The Institute of Fiscal Studies think tank said the economy will remain in a “support and recovery” phase for some time, but higher taxes are inevitable.
It was revealed on Wednesday that the cost of the chancellor’s economic support measures had risen to £190bn.
The IFS predicts government borrowing will surge to about £350bn this year.
Chancellor Rishi Sunak’s summer statement included another £30bn of measures to support the economy through its emergence from lockdown.
It means the cost of the crisis has risen by more than 40% since last month, when the government’s spending watchdog, the Office for Budget Responsibility, estimated it at £133bn.
On Thursday, in its analysis of the latest measures, the IFS said it expects further spending support in the Autumn Budget, perhaps through targeted tax cuts.
However, IFS director Paul Johnson said: “Let’s hold in the back of our minds that a reckoning, in the form of higher taxes, will come eventually.
“This is no normal recession.

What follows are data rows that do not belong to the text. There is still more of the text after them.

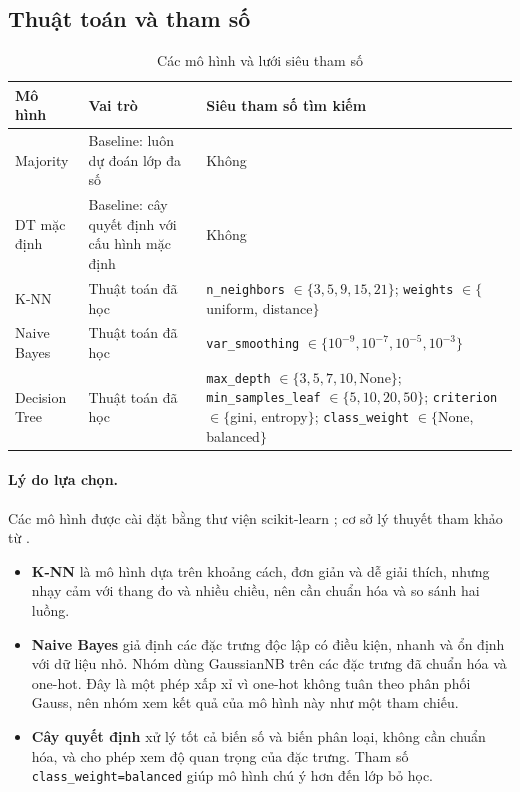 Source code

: \documentclass[12pt,a4paper]{article}
\begin{document}
\subsection{Thuật toán và tham số}
\begin{table}[H]
\centering
\caption{Các mô hình và lưới siêu tham số}
\label{tab:models}
\begin{tabular}{p{2.8cm}p{4.2cm}p{6.2cm}}
\toprule
Mô hình & Vai trò & Siêu tham số tìm kiếm \\
\midrule
Majority & Baseline: luôn dự đoán lớp đa số & Không \\
DT mặc định & Baseline: cây quyết định với cấu hình mặc định & Không \\
K-NN & Thuật toán đã học & \texttt{n\_neighbors} $\in\{3,5,9,15,21\}$; \texttt{weights} $\in\{$uniform, distance$\}$ \\
Naive Bayes & Thuật toán đã học & \texttt{var\_smoothing} $\in\{10^{-9},10^{-7},10^{-5},10^{-3}\}$ \\
Decision Tree & Thuật toán đã học & \texttt{max\_depth} $\in\{3,5,7,10,\text{None}\}$; \texttt{min\_samples\_leaf} $\in\{5,10,20,50\}$; \texttt{criterion} $\in\{$gini, entropy$\}$; \texttt{class\_weight} $\in\{$None, balanced$\}$ \\
\bottomrule
\end{tabular}
\end{table}

\paragraph{Lý do lựa chọn.} Các mô hình được cài đặt bằng thư viện scikit-learn \cite{sklearn}; cơ sở lý thuyết tham khảo từ \cite{hastie}.
\begin{itemize}
  \item \textbf{K-NN} là mô hình dựa trên khoảng cách, đơn giản và dễ giải thích, nhưng nhạy cảm với thang đo và nhiều chiều, nên cần chuẩn hóa và so sánh hai luồng.
  \item \textbf{Naive Bayes} giả định các đặc trưng độc lập có điều kiện, nhanh và ổn định với dữ liệu nhỏ. Nhóm dùng GaussianNB trên các đặc trưng đã chuẩn hóa và one-hot. Đây là một phép xấp xỉ vì one-hot không tuân theo phân phối Gauss, nên nhóm xem kết quả của mô hình này như một tham chiếu.
  \item \textbf{Cây quyết định} xử lý tốt cả biến số và biến phân loại, không cần chuẩn hóa, và cho phép xem độ quan trọng của đặc trưng. Tham số \texttt{class\_weight=balanced} giúp mô hình chú ý hơn đến lớp bỏ học.
\end{itemize}
\end{document}
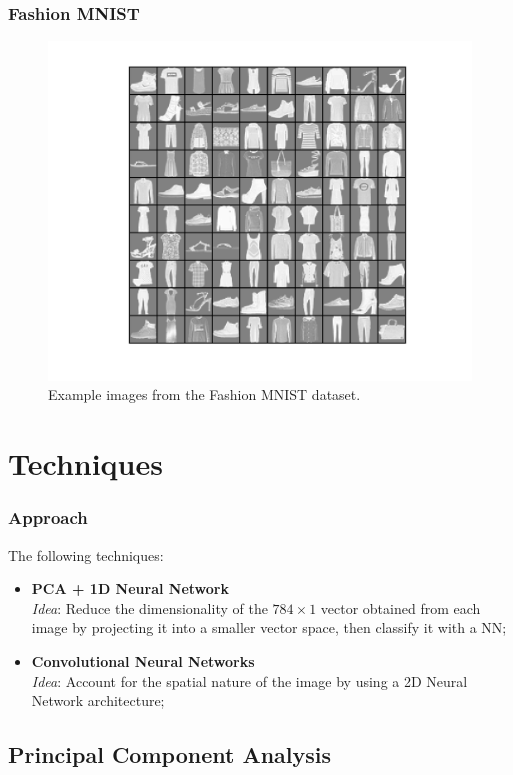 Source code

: \documentclass{beamer}
\begin{document}
\begin{frame}
	\frametitle{Fashion MNIST}
	\begin{figure}[hbt]
\includegraphics[width=1\textwidth,height=0.8\textheight,keepaspectratio]{fashion_example}
  	\caption{\footnotesize{Example images from the Fashion MNIST dataset.}}
	\end{figure}
\end{frame}

\section{Techniques}

\begin{frame}
	\frametitle{Approach}
	The following techniques:
	\begin{itemize}
		\item \textbf{PCA + 1D Neural Network} \\ 
			\textit{Idea}: Reduce the dimensionality of the $784\times1$ vector obtained from each image by projecting it into a smaller vector space, then classify it with a NN;
		\vspace{1em}
		\item \textbf{Convolutional Neural Networks} \\
			\textit{Idea}: Account for the spatial nature of the image by using a 2D Neural Network architecture;
	\end{itemize}
\end{frame}

\subsection{Principal Component Analysis}
\end{document}
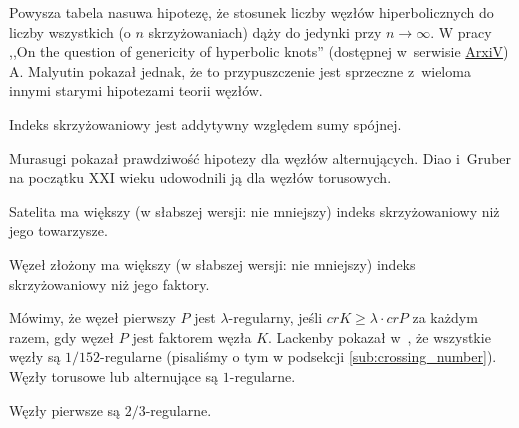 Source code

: Powysza tabela nasuwa hipotezę,
że stosunek liczby węzłów hiperbolicznych do liczby wszystkich
(o $n$ skrzyżowaniach) dąży do jedynki przy $n \to \infty$.
W pracy ,,On the question of genericity of hyperbolic knots'' (dostępnej w~serwisie \href{https://arxiv.org/abs/1612.03368v1}{ArxiV}) A. Malyutin pokazał jednak, że to przypuszczenie jest sprzeczne z~wieloma innymi starymi hipotezami teorii węzłów.

\begin{conjecture}
    Indeks skrzyżowaniowy jest addytywny względem sumy spójnej.
\end{conjecture}

Murasugi pokazał prawdziwość hipotezy dla węzłów alternujących.
Diao i~Gruber na początku XXI wieku udowodnili ją dla węzłów torusowych.

\begin{conjecture}
    Satelita ma większy
    (w słabszej wersji: nie mniejszy)
    indeks skrzyżowaniowy niż jego towarzysze.
\end{conjecture}

\begin{conjecture}
    Węzeł złożony ma większy
    (w słabszej wersji: nie mniejszy)
    indeks skrzyżowaniowy niż jego faktory.
\end{conjecture}

Mówimy, że węzeł pierwszy $P$ jest $\lambda$-regularny,
jeśli $cr K \ge \lambda \cdot cr P$ za każdym razem,
gdy węzeł $P$ jest faktorem węzła $K$.
Lackenby pokazał w~\cite{lackenby09}, że wszystkie węzły są $1/152$-regularne (pisaliśmy o tym w podsekcji \ref{sub:crossing_number}).
Węzły torusowe lub alternujące są $1$-regularne.

\begin{conjecture}
    Węzły pierwsze są $2/3$-regularne.
\end{conjecture}




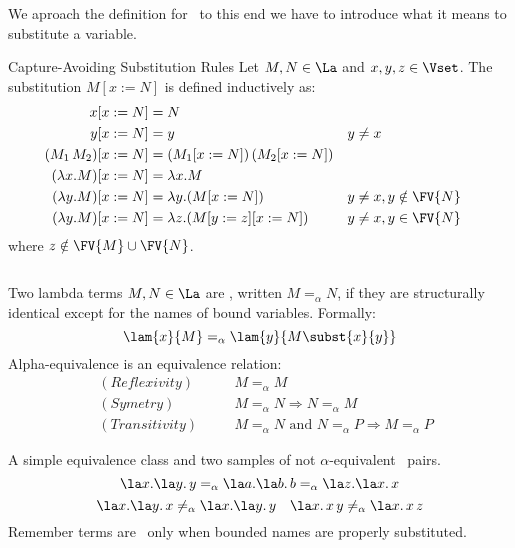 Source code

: We aproach the definition for \aequiv \, to this end we have to introduce what it means to substitute a variable.

\begin{definition}Capture-Avoiding Substitution Rules
  Let \( M, N \in \La \) and \( x, y, z \in \Vset \). The substitution \( M[x := N] \) is defined inductively as:
  \[
    \begin{aligned}
      x[x := N]                       & = N \\
      y[x := N]                       & = y && y \neq x \\
      (M_1\, M_2)[x := N]             & = (M_1[x := N])\,(M_2[x := N]) \\
      (\lambda x. M)[x := N]          & = \lambda x. M \\
      (\lambda y. M)[x := N]          & = \lambda y. (M[x := N]) && y \neq x, y \notin \FV { N } \\
      (\lambda y. M)[x := N]          & = \lambda z. (M[y := z][x := N]) && y \neq x, y \in \FV { N }
    \end{aligned}
  \]
  where \( z \notin \FV { M } \cup \FV { N } \).
  \begin{lstlisting}[style=haskellstyle,caption={asdasdasd}]

  \end{lstlisting}
\end{definition}
\begin{definition} Two lambda terms \( M, N \in \La \) are \aequivlt, written \( M =_\alpha N \), if they are structurally identical except for the names of bound variables.
  Formally:
  \[
    \lam{x}{M} =_\alpha \lam{y}{M\subst{x}{y}}
  \]
  Alpha-equivalence is an equivalence relation:
  \[
    \begin{aligned}
      &(Reflexivity) \quad && M =_\alpha M \\
      &(Symetry) \quad && M =_\alpha N \Rightarrow N =_\alpha M \\ 
      &(Transitivity) \quad && M =_\alpha N \text{ and } N =_\alpha P \Rightarrow M =_\alpha P
    \end{aligned}
  \]
\end{definition}
\begin{example} A simple equivalence class and two samples of not $\alpha$-equivalent \ pairs.
  \[
    \la x.\la y. \, y =_\alpha \la a.\la b. \, b =_\alpha \la z.\la x. \, x
  \]
  \[
    \la x. \la y. \, x \not=_\alpha \la x. \la y. \, y \quad \la x. \, x \, y \not=_\alpha \la x. \, x \, z 
  \]
  Remember terms are \aequiv \ only when bounded names are properly substituted.
\end{example}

It’s the deepest in history.”
The IFS said annual borrowing as a share of the economy was on course to be its highest outside wartime in more than 300 years.
In March, the government forecast a deficit of about £50bn to £60bn this year. The IFS said it could now hit about £350bn, although the think tank added that given the economic fragilities there was huge uncertainty around that figure.
Wednesday’s additional spending announced by Mr Sunak is worth nearly £3,000 for every person in the UK – and more than the entire planned health budget for 2020-21.
There are some things no chancellor can prepare for – such as what to do if your economy wipes out 18 years’ gains in two months of lockdown.
His solution was to temporarily deep freeze the economy, and pump money into crisis response. And the thawing process needs more funds, to prevent long term damage.
Now economists are talking about a deficit, a shortfall of way more than the £300bn previously expected. It’s equivalent to a bigger slice of the economy than at any time since the Second World War.
And it could get bigger; if more is needed to support the recovery – or in the event of a severe second wave.
But it’s a cost worth bearing if it carries the economy through a devastating crisis, safeguard the damage to output and jobs – and ensure taxes get paid.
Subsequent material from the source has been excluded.